The injectors of the time weren’t starting from zero with Botox—they had experience with injecting fillers, but the world of fillers was much different than the one we know today. The approval of Restylane in 2004 helped progress the industry even further.

“The fillers back then were bovine collagen,” Cirese says. “We had to skin test everybody. So, when Restylane hit the market, being a hyaluronic acid filler, that was revolutionary in the sense that we didn’t have to skin test anymore. It lasted six to nine months. Aesthetic medicine was very young, and I still today say aesthetic medicine is pretty young because it’s growing very fast, and there are so many other options today—so many neuromodulators, dermal fillers, lasers, skin care options. It’s a vast array of products and procedures.”

These and other non-surgical aesthetics treatments became immensely popular in the early 2000s, which was great for the people providing them, but demand soon outstripped supply, and the need to effectively train more providers soon became undeniable.

“I started working at Dr. Steven Dayan’s practice in 2006, and I was just hired to run his medical spa,” says Terri Wojak, LE, owner of Aesthetics Exposed Education. “The first week there, I was talking with Dr. Dayan about how there’s no education for estheticians who want to work in the medical field. I was like, I’ve been trying to do that. And he’s like, ‘Well, why don’t you put something together?’ And I go, ‘Okay.’ Rolled my eyes. I just got hired to run your medical spa, and I’m going to put together an education course? Right. And then the next week he’s like, ‘Are you working on that course?’ I’m like, ‘Seriously?’ And then I was like, ‘Oh, why not?’ So, I started researching how to do it, and I put together my first 10-hour class, and then it kept growing from there.”

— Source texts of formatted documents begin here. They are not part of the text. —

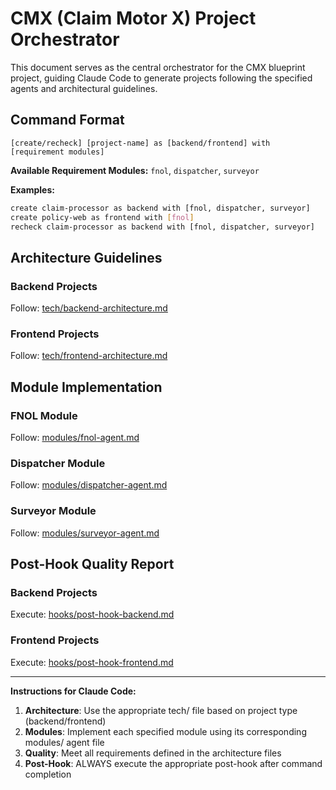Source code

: # CMX (Claim Motor X) Project Orchestrator

This document serves as the central orchestrator for the CMX blueprint project, guiding Claude Code to generate projects following the specified agents and architectural guidelines.

## Command Format

```
[create/recheck] [project-name] as [backend/frontend] with [requirement modules]
```

**Available Requirement Modules:** `fnol`, `dispatcher`, `surveyor`

**Examples:**
```bash
create claim-processor as backend with [fnol, dispatcher, surveyor]
create policy-web as frontend with [fnol]
recheck claim-processor as backend with [fnol, dispatcher, surveyor]
```

## Architecture Guidelines

### Backend Projects
Follow: [tech/backend-architecture.md](./tech/backend-architecture.md)

### Frontend Projects  
Follow: [tech/frontend-architecture.md](./tech/frontend-architecture.md)

## Module Implementation

### FNOL Module
Follow: [modules/fnol-agent.md](./modules/fnol-agent.md)

### Dispatcher Module
Follow: [modules/dispatcher-agent.md](./modules/dispatcher-agent.md)

### Surveyor Module
Follow: [modules/surveyor-agent.md](./modules/surveyor-agent.md)

## Post-Hook Quality Report

### Backend Projects
Execute: [hooks/post-hook-backend.md](./hooks/post-hook-backend.md)

### Frontend Projects
Execute: [hooks/post-hook-frontend.md](./hooks/post-hook-frontend.md)

---

**Instructions for Claude Code:**
1. **Architecture**: Use the appropriate tech/ file based on project type (backend/frontend)
2. **Modules**: Implement each specified module using its corresponding modules/ agent file
3. **Quality**: Meet all requirements defined in the architecture files
4. **Post-Hook**: ALWAYS execute the appropriate post-hook after command completion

In addition to having a lack of training options, the young industry also faced a knowledge gap when it came to legal compliance, and practitioners’ and entrepreneurs’ livelihoods depended on filling that gap as quickly as possible.

“I started my own law firm, and one of the first clients who walked in the door was this nurse who owned a medical spa in the southern suburbs of Chicago and was killing it, making several million dollars a year,” said Alex Thiersch, JD, founder and CEO of the American Med Spa Association (AmSpa). “The medical spa was being investigated by the state of Illinois for unauthorized practice of medicine, improper ownership—all the things that we always talk about. Right. She was desperate for help because she realized that her license was on the line.”

Thiersch’s client’s story was extremely common in the early days of the medical aesthetics industry as we know it, but medical spa professionals simply didn’t know what laws they needed to follow.

“She had partnered with this physician who was her medical director,” Thiersch says. “She opened this medical spa and was doing all these treatments—laser treatments, injectables, what have you. And she had no idea that the doctor needed to be on site and needed to be seeing new patients. She said all the other people in the industry that she knew were doing it the exact same way. She was very confused and upset and didn’t understand what was going on. That was literally the first time I had heard of a medical spa, and I really knew nothing about health care regulatory law or anything at this point. So, I had to bring in another attorney who had represented people before the state boards, and with her help and with the help of this nurse, I just was introduced to the industry, the treatments, the finances, and the ups and downs of medical aesthetics.”